- WORK TO BE COMPLETED
Where a picture appears, skip it and copy everything else in the listing exactly.

= = = =

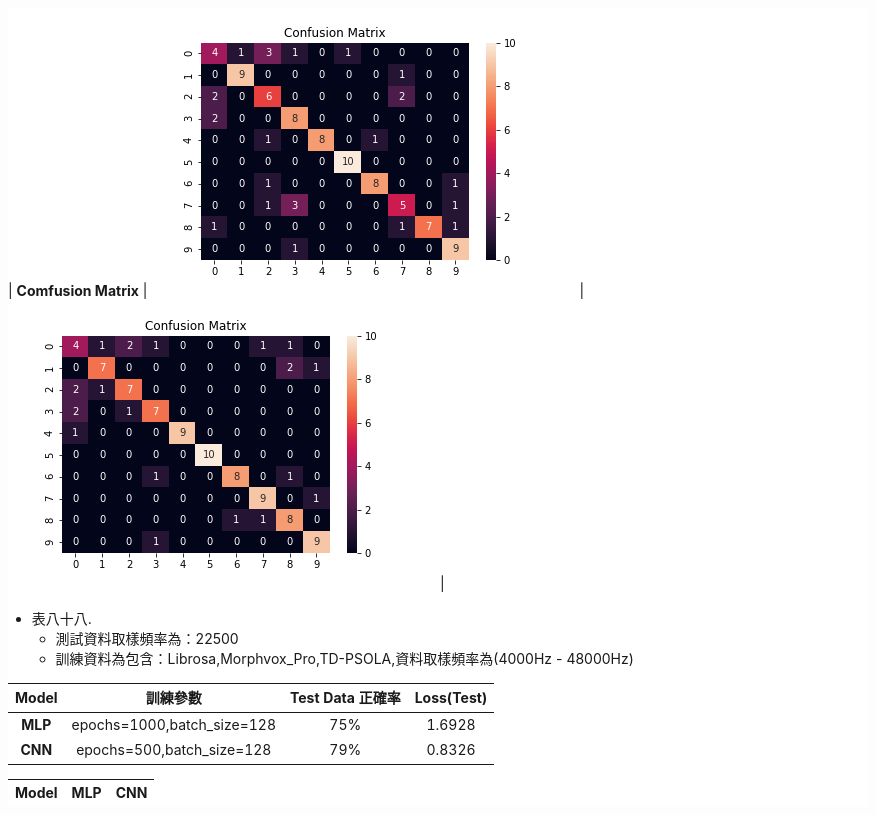 | **Comfusion Matrix** |![](https://raw.githubusercontent.com/t108368530/lab1/master/img/3/mlp_21500.png)|![](https://raw.githubusercontent.com/t108368530/lab1/master/img/3/cnn_21500.png)|


- 表八十八. 
  - 測試資料取樣頻率為：22500
  - 訓練資料為包含：Librosa,Morphvox_Pro,TD-PSOLA,資料取樣頻率為(4000Hz - 48000Hz)

|  Model  |          訓練參數          | Test Data 正確率 | Loss(Test) |
|:-------:|:--------------------------:|:----------------:|:----------:|
| **MLP** | epochs=1000,batch_size=128 |       75%        |   1.6928  |
| **CNN** | epochs=500,batch_size=128  |       79%        |   0.8326    |

|      Model       |               **MLP**                |               **CNN**                |
|:----------------:|:------------------------------------:|:------------------------------------:|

= = = =

- TASK ANSWER
 | **Comfusion Matrix** |![](https://raw.githubusercontent.com/t108368530/lab1/master/img/3/mlp_21500.png)|![](https://raw.githubusercontent.com/t108368530/lab1/master/img/3/cnn_21500.png)|


- 表八十八. 
  - 測試資料取樣頻率為：22500
  - 訓練資料為包含：Librosa,Morphvox_Pro,TD-PSOLA,資料取樣頻率為(4000Hz - 48000Hz)

|  Model  |          訓練參數          | Test Data 正確率 | Loss(Test) |
|:-------:|:--------------------------:|:----------------:|:----------:|
| **MLP** | epochs=1000,batch_size=128 |       75%        |   1.6928  |
| **CNN** | epochs=500,batch_size=128  |       79%        |   0.8326    |

|      Model       |               **MLP**                |               **CNN**                |
|:----------------:|:------------------------------------:|:------------------------------------:|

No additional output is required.